Performance of using moduloravig31

Was working on this problem that required repeated modulo operations on an answer with a constant ( $1 0^{9} + 7$ ). The algorithm was already as efficient as it could be however the large test cases were failing and I was unsure why. Initially tried tweaking the algorithm for early exit conditions, path pruning, sorted input etc. However, none of this worked so after doing little bit of research i found out it was due to the repeated modulo operation within the code.

You maybe asking, “but this is a constant time operation, is it really the problem?” But what I found out was that not every arithmetic operation on a cpu has the same computational load.

In C++, a % m for integers translates to a division instruction (idiv or div on x86). Division is much slower than add/sub/mul:

addition: 1 cycle
subtraction: 1 cycle
multiplication: ~3 cycles
division: ~20–40 cycles (depends on CPU, but an order of magnitude slower).
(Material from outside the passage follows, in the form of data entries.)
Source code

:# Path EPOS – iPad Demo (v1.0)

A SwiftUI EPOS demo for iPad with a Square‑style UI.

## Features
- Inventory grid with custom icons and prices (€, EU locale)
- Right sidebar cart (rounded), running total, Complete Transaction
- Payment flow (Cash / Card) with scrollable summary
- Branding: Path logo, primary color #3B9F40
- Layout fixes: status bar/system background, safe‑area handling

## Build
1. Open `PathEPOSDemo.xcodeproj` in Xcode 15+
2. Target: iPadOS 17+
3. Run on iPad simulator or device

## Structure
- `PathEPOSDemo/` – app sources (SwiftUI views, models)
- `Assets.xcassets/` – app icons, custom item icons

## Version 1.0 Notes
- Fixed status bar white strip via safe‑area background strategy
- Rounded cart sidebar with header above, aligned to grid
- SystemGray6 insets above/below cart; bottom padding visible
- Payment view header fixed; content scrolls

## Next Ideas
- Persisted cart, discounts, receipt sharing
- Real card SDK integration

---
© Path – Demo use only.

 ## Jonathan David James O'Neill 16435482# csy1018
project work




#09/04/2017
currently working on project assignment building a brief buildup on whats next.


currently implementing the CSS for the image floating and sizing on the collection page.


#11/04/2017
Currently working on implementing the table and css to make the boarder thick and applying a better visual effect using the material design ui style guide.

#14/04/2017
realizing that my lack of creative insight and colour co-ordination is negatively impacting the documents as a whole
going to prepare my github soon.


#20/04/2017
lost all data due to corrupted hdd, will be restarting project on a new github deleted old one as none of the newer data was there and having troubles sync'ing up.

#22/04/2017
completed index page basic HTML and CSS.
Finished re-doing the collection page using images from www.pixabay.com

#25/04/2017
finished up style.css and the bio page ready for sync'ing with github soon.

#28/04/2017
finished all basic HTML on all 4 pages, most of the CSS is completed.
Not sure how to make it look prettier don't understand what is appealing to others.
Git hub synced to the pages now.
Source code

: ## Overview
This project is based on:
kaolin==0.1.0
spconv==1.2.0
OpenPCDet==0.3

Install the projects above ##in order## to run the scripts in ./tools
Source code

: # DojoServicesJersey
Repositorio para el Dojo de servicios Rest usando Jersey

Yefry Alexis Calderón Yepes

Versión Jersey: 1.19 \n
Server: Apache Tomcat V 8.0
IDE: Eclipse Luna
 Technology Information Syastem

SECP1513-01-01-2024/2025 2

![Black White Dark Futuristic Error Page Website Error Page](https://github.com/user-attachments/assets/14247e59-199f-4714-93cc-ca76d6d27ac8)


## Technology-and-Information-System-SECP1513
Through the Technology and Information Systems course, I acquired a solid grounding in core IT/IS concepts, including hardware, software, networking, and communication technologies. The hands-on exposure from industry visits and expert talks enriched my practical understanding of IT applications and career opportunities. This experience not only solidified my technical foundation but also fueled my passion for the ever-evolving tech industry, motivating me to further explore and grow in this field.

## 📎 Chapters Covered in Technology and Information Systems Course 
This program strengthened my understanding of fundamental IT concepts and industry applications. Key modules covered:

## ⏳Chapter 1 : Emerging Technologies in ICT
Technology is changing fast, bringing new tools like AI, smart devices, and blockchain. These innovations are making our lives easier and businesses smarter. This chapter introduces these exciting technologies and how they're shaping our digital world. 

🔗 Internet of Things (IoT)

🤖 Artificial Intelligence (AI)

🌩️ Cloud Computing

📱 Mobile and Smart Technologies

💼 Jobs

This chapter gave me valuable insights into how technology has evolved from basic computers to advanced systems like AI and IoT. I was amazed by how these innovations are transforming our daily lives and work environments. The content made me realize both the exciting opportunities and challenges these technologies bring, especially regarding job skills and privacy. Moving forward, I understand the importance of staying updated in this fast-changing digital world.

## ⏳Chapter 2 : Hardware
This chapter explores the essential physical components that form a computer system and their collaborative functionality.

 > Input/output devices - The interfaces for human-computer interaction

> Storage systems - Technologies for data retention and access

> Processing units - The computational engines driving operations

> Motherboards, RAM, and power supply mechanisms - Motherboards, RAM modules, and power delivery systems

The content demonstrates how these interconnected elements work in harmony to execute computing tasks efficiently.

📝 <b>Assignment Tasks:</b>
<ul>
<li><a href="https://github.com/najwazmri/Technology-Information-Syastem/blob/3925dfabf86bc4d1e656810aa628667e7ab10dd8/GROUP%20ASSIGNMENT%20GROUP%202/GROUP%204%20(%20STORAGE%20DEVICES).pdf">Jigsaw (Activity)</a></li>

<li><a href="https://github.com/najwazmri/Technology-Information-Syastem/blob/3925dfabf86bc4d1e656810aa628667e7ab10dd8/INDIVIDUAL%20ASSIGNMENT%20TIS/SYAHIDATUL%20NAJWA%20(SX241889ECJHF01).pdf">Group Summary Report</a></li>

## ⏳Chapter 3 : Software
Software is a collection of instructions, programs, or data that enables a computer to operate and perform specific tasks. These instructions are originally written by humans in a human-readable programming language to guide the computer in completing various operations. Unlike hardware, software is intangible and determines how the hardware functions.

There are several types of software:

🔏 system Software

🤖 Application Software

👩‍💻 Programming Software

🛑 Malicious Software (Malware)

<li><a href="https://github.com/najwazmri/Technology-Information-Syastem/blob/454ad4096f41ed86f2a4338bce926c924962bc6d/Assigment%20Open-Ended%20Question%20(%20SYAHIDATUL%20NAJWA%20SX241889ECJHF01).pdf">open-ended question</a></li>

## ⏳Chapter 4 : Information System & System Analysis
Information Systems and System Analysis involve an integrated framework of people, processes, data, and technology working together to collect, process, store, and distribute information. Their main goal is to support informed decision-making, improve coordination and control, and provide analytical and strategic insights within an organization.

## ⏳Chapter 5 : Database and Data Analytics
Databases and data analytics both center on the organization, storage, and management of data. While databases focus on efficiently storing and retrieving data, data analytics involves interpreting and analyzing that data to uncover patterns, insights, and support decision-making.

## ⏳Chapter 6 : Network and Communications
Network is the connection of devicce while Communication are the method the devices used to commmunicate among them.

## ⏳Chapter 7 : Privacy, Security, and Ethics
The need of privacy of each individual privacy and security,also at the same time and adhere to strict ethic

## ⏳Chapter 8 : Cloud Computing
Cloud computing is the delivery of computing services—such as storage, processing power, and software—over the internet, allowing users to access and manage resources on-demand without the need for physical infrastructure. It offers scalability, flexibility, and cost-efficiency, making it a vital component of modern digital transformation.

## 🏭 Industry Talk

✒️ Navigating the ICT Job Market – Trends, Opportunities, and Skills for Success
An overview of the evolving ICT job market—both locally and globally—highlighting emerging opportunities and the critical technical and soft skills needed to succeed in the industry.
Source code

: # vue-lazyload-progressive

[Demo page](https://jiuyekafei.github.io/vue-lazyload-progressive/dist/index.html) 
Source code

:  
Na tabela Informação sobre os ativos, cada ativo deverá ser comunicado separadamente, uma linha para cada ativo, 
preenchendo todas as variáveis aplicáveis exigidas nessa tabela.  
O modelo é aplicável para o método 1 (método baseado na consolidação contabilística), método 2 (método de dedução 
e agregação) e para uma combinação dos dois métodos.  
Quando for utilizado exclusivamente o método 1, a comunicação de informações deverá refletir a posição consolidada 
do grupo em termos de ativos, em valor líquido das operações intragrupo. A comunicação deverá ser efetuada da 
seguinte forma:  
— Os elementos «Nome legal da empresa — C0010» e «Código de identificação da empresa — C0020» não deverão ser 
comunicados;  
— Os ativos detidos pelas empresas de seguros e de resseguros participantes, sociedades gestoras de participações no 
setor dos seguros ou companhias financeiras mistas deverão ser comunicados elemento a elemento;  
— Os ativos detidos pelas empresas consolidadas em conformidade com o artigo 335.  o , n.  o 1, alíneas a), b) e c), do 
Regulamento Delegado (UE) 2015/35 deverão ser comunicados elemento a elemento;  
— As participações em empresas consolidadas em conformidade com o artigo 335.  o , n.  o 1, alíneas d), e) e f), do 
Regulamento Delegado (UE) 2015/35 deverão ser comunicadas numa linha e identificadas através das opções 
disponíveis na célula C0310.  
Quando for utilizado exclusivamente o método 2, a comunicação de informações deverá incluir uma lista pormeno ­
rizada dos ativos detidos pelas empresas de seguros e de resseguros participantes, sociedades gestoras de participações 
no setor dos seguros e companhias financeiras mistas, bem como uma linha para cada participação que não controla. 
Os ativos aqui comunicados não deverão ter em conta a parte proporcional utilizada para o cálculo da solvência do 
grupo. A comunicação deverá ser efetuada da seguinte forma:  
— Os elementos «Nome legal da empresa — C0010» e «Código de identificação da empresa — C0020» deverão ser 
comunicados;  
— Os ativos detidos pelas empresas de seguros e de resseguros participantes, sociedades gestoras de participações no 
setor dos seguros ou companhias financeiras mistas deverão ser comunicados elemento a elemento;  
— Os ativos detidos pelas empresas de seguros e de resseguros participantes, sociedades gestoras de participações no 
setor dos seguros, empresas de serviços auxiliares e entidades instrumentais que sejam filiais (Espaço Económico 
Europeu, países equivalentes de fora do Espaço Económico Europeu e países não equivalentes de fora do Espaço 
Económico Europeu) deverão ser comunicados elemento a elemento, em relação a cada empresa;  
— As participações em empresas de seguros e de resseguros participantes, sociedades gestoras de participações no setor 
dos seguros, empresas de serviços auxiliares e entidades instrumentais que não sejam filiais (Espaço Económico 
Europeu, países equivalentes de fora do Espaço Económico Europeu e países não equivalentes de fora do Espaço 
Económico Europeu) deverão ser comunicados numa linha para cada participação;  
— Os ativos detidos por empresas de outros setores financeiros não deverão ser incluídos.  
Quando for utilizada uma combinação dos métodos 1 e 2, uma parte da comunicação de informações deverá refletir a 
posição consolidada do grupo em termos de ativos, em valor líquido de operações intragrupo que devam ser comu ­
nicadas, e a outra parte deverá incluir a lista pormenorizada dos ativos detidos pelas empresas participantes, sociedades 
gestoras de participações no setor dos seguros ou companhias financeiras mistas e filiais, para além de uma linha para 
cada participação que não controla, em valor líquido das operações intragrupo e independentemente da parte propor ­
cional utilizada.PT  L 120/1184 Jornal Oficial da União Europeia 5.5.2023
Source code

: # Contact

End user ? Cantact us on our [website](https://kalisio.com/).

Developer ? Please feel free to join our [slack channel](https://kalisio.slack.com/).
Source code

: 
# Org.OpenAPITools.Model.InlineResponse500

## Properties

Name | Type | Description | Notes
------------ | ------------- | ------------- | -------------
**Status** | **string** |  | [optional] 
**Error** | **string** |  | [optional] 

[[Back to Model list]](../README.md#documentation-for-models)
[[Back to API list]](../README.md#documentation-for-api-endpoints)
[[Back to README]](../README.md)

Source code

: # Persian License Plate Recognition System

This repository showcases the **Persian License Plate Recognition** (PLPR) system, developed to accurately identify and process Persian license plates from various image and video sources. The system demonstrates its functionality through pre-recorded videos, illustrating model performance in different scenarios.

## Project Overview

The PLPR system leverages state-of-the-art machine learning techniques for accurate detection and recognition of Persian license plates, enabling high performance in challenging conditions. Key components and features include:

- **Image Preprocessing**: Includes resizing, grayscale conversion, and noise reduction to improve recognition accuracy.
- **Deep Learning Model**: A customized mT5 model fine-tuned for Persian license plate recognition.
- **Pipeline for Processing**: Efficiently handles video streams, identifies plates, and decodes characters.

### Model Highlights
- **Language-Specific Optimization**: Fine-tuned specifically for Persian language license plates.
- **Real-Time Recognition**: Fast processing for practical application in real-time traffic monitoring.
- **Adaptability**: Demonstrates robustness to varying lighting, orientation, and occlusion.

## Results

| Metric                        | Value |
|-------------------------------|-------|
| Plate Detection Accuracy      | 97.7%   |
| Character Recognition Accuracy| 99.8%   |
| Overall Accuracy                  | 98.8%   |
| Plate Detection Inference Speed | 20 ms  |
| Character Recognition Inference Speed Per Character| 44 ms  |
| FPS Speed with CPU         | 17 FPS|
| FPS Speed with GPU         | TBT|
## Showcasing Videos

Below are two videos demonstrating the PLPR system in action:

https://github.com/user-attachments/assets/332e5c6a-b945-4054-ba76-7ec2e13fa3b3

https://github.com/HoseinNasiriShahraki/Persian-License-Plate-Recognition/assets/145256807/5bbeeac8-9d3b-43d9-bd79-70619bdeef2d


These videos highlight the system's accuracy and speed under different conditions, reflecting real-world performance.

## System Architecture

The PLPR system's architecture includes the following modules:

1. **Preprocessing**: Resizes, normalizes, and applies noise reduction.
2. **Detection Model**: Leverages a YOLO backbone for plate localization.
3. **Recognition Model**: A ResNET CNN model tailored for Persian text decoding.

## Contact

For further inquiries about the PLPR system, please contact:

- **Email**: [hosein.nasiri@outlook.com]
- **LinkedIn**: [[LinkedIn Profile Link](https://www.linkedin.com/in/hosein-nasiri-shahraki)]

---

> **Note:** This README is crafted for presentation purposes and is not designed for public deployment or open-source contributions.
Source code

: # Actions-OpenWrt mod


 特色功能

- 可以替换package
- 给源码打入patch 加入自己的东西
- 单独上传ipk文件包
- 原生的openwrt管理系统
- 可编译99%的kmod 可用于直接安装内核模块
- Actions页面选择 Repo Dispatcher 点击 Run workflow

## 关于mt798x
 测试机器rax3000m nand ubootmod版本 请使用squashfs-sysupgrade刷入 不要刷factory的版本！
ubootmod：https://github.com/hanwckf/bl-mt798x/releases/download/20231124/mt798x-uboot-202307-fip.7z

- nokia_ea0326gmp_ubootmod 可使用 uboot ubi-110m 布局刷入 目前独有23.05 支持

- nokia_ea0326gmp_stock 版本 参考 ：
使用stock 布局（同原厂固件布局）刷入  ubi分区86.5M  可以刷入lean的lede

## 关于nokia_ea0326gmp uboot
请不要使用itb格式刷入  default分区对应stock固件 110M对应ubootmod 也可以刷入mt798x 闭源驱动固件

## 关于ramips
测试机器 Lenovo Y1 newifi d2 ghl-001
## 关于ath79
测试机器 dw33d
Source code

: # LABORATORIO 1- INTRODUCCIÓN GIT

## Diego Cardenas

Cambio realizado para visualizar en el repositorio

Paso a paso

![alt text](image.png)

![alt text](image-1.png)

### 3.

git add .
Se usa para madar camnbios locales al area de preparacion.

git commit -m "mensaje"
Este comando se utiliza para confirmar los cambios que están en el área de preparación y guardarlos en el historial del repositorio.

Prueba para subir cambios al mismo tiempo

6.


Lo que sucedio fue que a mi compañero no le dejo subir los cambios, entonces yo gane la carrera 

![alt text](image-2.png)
This is due to there not being a simple circuit, like for add, subtract and multiply, to perform “divide this number by that.” Most of the time idiv or div is reliant on iterative algorithms (e.g. restoring division, Newton-Raphson and Goldschmidt) you can read about them here.

Essentially, under the hood this what my C++ code looked like on x86 assembly on Compiler Explore.

Using Modulo

C++

int MOD = 1'000'000'007;
 
int mod_op(int a, int b) {
	return (a + b) % MOD; 
}

x86

mov edx, DWORD PTR [rbp-4]
mov eax, DWORD PTR [rbp-8]
add eax, edx
mov esi, DWORD PTR MOD[rip]
cdq
idiv esi
mov ecx, edx
mov eax, ecx

As you can see there is idiv instruction to perform the modulo operation, and since this is being done millions of times in my C++ code this is very costly. However, what I didn’t initially notice is that my value for MOD is not a constant and this was actually the key problem.

Using Modulo with constexpr Divisor

With modern compilers, when you define the divisor as a constant it can apply some key optimisations. Particularly, if the divisor is known ahead of time you can replace the operation with other cheaper operations which have the same effect.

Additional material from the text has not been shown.